▸ What you will do
Your output must be the lines below from the line containing "local Maven repository" to the line containing "this folder about?", both lines included, reproduced exactly and without pictures.

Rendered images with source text
------------------------------------------------------------------------

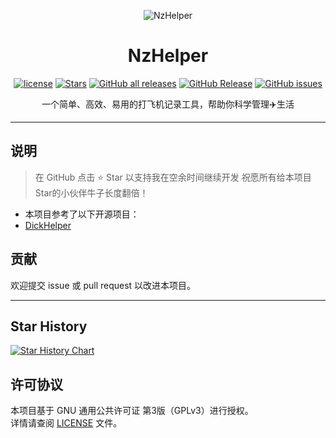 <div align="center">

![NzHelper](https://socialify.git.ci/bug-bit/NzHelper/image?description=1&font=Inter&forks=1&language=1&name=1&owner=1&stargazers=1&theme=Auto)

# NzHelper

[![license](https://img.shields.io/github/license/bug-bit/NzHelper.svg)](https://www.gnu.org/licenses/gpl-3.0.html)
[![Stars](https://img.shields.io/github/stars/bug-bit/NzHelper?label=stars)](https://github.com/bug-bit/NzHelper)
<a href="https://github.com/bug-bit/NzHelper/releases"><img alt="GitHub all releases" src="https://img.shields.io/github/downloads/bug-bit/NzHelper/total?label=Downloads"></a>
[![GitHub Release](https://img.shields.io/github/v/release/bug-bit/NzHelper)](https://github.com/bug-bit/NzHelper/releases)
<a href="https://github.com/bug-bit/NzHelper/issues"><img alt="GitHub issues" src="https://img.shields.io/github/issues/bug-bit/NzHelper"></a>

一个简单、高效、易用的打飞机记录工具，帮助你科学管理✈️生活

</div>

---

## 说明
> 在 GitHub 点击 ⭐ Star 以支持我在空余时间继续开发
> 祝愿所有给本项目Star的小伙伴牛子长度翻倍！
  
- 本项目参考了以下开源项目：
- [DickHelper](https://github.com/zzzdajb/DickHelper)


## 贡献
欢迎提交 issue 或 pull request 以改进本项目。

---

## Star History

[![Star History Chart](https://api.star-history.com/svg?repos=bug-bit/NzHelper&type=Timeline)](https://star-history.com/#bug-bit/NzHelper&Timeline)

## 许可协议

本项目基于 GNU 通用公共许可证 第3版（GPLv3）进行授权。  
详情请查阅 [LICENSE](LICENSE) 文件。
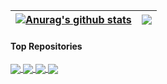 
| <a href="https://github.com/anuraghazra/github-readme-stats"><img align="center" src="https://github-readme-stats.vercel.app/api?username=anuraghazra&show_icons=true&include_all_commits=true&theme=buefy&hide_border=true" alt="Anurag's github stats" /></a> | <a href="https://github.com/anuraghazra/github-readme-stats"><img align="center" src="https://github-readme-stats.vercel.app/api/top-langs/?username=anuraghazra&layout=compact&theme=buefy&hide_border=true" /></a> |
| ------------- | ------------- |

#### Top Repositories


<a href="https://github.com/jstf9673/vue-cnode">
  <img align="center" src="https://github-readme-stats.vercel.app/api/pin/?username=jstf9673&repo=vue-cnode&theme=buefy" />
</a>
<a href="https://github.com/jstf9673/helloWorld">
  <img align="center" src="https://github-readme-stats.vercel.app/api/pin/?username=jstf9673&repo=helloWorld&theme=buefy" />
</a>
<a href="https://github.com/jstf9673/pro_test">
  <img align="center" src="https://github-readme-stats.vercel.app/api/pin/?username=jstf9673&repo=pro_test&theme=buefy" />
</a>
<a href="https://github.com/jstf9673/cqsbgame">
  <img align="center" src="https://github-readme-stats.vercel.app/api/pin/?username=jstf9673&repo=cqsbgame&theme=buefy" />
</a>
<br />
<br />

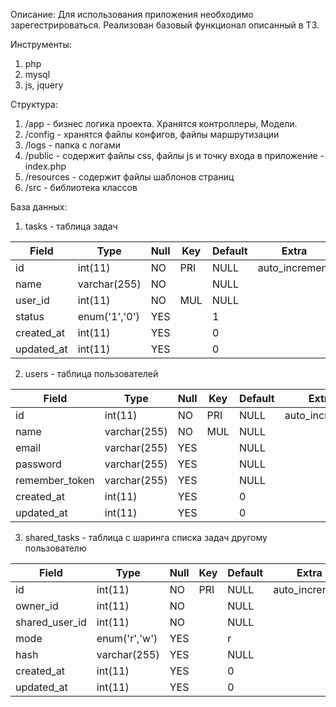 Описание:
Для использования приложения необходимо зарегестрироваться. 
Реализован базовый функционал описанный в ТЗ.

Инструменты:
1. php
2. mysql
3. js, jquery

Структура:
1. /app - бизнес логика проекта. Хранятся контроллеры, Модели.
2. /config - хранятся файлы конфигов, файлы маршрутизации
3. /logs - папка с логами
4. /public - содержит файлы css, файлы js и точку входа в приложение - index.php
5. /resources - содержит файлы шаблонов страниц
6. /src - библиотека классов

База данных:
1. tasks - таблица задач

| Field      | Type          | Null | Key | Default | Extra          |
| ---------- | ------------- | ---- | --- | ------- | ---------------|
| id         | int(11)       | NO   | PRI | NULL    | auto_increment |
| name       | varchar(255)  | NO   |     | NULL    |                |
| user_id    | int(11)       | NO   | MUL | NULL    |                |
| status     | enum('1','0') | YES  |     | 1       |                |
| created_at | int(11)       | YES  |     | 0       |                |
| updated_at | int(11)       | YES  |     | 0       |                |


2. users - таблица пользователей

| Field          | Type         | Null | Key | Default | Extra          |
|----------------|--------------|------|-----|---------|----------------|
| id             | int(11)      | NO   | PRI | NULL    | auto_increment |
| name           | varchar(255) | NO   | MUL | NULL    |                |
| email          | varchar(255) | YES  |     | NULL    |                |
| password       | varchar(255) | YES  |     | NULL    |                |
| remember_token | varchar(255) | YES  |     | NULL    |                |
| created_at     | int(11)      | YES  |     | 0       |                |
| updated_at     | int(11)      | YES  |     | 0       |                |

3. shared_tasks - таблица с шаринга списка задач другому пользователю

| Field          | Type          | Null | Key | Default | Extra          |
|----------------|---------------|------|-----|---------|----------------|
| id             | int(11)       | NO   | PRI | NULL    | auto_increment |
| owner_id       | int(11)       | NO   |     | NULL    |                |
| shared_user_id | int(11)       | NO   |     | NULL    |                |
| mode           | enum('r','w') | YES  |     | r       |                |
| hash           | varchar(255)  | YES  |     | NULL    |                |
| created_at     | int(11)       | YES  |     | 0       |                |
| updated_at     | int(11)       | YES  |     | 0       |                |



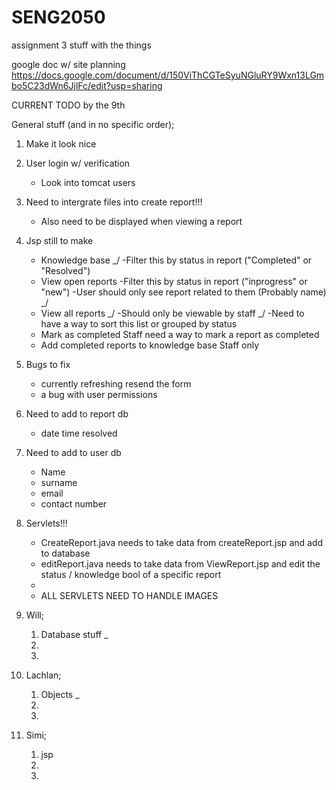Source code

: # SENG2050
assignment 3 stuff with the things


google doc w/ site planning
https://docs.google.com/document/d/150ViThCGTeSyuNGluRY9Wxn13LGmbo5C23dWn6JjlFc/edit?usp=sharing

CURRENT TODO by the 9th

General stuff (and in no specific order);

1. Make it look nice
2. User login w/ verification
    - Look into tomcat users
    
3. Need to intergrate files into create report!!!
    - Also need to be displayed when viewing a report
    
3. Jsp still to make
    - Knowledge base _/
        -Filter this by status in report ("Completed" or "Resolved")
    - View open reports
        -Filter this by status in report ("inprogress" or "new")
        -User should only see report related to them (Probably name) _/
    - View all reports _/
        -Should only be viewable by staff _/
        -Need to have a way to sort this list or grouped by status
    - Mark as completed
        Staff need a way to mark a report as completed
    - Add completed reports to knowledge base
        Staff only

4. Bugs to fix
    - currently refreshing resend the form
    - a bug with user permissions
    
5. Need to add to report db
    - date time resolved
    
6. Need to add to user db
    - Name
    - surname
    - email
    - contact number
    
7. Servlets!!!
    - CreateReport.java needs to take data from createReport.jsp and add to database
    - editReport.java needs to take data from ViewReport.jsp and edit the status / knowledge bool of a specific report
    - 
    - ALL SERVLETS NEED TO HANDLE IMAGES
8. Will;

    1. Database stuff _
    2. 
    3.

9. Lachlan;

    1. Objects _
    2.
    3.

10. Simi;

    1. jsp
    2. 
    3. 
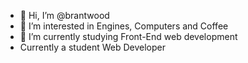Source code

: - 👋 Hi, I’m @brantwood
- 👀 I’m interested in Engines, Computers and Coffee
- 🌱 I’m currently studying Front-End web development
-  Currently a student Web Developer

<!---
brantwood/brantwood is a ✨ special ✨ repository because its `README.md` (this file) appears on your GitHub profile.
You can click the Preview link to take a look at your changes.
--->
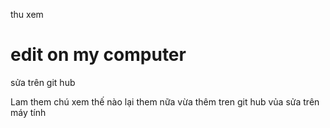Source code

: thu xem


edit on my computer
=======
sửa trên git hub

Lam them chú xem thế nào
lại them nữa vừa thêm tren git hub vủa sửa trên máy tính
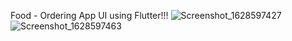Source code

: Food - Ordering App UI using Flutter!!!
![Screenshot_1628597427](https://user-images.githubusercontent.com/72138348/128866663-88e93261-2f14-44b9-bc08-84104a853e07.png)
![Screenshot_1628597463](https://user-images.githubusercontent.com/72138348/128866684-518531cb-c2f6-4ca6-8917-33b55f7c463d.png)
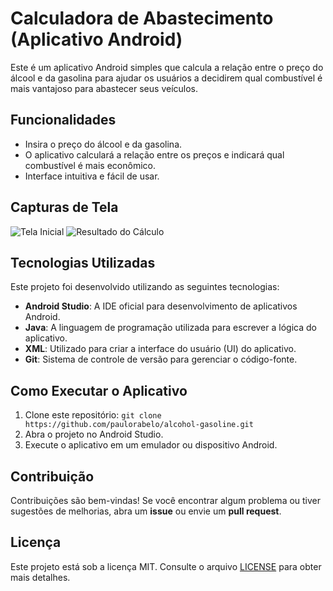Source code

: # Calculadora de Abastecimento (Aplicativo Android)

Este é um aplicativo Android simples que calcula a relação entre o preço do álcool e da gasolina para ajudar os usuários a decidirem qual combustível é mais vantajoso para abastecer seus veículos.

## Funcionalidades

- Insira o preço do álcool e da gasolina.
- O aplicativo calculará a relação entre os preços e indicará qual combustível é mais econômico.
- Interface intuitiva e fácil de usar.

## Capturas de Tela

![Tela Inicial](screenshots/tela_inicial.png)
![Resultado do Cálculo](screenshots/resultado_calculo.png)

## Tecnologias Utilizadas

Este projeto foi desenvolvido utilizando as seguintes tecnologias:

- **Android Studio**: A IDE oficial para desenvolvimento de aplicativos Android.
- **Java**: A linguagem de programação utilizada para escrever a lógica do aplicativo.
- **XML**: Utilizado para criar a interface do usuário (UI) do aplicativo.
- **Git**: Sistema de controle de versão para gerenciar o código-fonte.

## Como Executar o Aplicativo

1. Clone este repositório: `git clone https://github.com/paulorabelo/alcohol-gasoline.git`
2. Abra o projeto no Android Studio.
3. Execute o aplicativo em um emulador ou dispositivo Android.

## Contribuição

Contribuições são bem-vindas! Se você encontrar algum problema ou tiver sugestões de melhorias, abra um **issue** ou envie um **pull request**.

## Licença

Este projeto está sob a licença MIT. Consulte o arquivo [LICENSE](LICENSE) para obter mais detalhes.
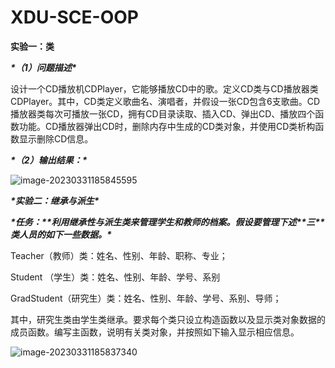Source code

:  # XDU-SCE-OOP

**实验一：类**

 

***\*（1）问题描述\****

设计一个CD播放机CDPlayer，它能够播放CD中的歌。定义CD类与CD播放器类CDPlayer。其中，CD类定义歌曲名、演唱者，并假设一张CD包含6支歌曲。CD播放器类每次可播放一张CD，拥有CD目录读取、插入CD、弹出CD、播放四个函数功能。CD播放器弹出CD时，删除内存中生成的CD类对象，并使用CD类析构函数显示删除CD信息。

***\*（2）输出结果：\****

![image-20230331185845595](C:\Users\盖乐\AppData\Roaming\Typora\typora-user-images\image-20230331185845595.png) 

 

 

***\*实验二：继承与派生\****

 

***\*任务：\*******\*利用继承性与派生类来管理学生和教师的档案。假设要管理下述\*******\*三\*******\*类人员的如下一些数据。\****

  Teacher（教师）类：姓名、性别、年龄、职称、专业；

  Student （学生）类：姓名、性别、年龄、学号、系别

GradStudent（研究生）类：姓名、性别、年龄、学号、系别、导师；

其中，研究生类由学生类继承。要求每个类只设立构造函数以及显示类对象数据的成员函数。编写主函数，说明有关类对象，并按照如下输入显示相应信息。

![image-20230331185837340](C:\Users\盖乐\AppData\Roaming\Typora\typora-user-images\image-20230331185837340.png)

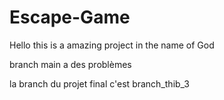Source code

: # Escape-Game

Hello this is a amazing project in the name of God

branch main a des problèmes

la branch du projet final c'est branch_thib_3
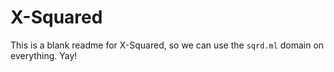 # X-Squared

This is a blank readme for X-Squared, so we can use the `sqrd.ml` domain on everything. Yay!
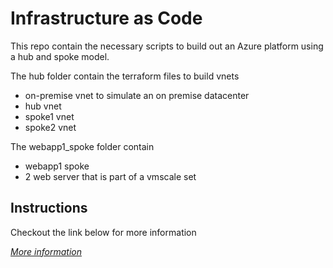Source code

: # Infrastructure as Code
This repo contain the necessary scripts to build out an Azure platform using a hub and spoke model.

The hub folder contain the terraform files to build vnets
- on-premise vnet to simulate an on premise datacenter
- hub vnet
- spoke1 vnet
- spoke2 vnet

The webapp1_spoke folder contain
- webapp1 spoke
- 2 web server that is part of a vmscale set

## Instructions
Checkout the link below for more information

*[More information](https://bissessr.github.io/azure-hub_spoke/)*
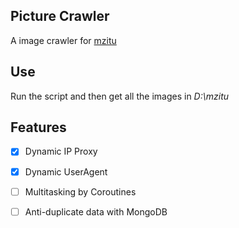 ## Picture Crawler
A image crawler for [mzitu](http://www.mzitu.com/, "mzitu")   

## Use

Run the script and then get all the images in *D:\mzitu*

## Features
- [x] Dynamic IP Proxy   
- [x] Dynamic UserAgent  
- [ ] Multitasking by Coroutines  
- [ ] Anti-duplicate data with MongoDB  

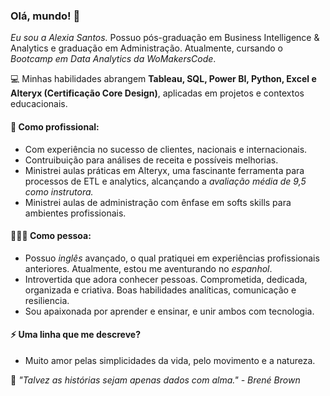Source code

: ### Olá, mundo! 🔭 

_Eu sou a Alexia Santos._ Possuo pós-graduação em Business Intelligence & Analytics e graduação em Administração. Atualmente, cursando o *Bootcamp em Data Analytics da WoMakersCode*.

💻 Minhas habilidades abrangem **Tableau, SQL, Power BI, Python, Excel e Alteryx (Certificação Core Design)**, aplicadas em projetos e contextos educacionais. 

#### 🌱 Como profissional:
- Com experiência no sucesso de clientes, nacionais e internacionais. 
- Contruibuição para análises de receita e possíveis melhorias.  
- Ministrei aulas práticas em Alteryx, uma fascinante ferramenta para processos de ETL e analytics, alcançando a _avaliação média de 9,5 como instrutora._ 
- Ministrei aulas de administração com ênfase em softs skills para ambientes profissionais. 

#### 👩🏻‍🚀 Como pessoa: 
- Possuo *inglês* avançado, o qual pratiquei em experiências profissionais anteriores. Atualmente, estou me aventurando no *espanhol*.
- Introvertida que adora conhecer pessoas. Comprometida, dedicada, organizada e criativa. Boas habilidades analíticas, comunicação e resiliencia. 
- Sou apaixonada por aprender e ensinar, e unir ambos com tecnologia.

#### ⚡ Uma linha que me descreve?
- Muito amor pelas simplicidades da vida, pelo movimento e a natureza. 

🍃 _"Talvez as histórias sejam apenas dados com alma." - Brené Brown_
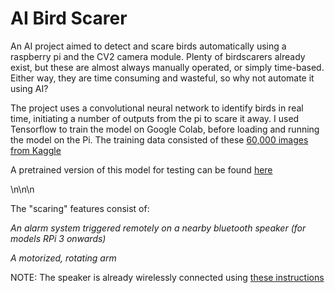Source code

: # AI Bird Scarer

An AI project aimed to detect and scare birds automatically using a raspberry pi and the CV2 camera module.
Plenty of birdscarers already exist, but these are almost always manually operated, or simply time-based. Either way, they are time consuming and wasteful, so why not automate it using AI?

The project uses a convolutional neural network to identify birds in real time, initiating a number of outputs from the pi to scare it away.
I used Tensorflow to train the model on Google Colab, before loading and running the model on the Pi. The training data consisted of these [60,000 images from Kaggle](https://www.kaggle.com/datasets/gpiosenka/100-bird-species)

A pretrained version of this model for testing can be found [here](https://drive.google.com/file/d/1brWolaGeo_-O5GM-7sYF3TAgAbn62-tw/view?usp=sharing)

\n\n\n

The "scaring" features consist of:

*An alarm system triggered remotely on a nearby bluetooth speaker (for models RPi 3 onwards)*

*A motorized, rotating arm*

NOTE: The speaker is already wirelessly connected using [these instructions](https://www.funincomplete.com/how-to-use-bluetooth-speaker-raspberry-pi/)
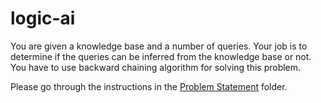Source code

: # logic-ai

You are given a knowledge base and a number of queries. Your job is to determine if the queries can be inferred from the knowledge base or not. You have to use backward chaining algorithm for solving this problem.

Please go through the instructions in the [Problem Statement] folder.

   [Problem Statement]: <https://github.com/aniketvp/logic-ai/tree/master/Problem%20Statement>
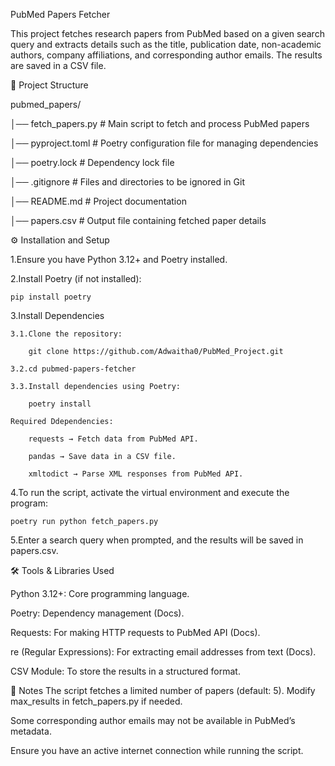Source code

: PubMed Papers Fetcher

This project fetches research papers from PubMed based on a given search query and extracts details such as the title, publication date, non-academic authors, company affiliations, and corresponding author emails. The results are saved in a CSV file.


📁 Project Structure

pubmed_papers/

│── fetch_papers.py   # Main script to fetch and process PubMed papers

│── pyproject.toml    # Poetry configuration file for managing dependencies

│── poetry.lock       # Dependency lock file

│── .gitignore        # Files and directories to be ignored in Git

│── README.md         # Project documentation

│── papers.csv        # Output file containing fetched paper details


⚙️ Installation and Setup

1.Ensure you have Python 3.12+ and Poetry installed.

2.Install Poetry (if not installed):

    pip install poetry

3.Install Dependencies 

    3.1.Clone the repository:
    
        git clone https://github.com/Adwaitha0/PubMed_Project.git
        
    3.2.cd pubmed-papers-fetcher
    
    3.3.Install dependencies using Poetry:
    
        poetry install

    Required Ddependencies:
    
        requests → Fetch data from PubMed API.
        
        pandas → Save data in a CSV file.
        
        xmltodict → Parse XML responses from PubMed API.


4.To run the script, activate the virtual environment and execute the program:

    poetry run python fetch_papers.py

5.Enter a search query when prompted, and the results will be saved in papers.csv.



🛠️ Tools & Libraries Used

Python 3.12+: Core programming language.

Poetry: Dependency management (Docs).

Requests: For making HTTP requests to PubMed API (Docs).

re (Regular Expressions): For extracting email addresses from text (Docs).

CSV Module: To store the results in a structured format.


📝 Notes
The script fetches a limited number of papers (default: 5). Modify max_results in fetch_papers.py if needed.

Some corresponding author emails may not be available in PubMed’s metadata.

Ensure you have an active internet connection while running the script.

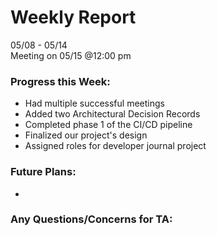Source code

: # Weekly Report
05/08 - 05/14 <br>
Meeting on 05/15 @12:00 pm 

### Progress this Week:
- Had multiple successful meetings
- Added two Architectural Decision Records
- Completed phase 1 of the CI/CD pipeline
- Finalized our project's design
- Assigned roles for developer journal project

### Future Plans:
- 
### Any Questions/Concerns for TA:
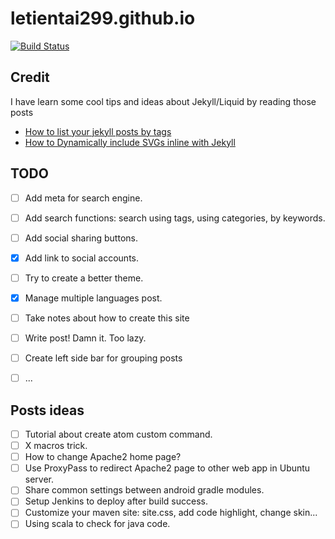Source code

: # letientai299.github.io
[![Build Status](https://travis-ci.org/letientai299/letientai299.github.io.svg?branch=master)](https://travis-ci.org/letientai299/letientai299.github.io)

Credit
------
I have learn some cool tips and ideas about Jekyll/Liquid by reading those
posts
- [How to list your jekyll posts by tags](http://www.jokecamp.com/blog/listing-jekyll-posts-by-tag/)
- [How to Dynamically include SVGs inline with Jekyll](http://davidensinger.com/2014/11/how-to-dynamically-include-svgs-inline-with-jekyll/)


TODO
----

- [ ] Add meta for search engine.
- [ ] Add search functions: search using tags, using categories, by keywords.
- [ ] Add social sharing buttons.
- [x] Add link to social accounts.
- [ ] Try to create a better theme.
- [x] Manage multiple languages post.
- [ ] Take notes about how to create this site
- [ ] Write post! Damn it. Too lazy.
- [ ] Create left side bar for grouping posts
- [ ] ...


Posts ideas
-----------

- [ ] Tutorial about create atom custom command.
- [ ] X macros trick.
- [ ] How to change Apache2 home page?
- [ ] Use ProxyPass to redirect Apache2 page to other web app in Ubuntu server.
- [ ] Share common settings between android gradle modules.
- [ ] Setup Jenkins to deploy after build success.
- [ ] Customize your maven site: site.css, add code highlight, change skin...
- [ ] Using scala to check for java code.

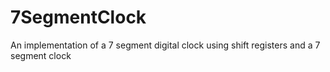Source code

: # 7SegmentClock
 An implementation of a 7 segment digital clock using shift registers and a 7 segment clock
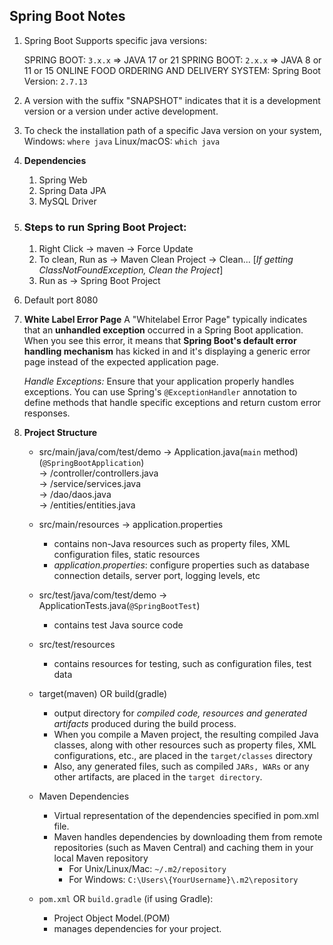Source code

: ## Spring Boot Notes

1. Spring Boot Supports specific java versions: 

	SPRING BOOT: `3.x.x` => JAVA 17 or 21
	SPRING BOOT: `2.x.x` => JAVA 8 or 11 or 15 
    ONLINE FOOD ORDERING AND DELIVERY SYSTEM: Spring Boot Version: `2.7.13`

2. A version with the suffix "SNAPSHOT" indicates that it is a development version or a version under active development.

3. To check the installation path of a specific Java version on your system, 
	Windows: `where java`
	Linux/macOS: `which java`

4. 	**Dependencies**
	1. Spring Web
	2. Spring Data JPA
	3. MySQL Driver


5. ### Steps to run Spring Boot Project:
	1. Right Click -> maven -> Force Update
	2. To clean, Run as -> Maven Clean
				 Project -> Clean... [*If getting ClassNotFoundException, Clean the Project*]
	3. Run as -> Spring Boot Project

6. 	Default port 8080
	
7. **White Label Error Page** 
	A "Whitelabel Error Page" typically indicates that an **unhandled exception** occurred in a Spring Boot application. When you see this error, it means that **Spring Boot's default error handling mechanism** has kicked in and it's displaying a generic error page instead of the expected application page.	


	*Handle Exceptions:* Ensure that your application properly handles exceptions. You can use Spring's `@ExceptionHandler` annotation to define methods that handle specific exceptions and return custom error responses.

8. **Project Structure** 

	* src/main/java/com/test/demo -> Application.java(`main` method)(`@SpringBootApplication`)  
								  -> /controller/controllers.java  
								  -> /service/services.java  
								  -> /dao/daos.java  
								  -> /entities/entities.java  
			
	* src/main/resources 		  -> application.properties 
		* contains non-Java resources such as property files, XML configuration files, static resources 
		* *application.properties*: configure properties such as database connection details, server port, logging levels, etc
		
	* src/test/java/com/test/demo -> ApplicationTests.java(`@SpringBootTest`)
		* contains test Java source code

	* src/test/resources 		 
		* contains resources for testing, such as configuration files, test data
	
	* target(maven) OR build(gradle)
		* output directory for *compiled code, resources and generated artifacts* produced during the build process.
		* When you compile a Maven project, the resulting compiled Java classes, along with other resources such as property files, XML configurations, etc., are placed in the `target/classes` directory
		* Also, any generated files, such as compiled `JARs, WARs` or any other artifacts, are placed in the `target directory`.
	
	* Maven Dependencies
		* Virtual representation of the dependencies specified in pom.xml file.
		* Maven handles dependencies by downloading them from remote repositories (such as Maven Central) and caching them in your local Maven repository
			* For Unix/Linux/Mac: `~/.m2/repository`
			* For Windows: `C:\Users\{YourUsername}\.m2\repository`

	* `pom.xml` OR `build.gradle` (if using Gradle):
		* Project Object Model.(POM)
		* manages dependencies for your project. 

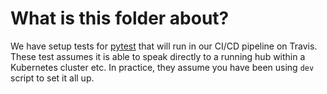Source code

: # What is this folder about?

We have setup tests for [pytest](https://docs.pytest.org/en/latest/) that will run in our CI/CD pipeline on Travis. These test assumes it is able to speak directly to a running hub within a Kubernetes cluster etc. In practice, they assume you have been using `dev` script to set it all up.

------------------------------------------------------------------------

▸ The completed task
		* Maven handles dependencies by downloading them from remote repositories (such as Maven Central) and caching them in your local Maven repository
			* For Unix/Linux/Mac: `~/.m2/repository`
			* For Windows: `C:\Users\{YourUsername}\.m2\repository`

	* `pom.xml` OR `build.gradle` (if using Gradle):
		* Project Object Model.(POM)
		* manages dependencies for your project. 

Source code

: # What is this folder about?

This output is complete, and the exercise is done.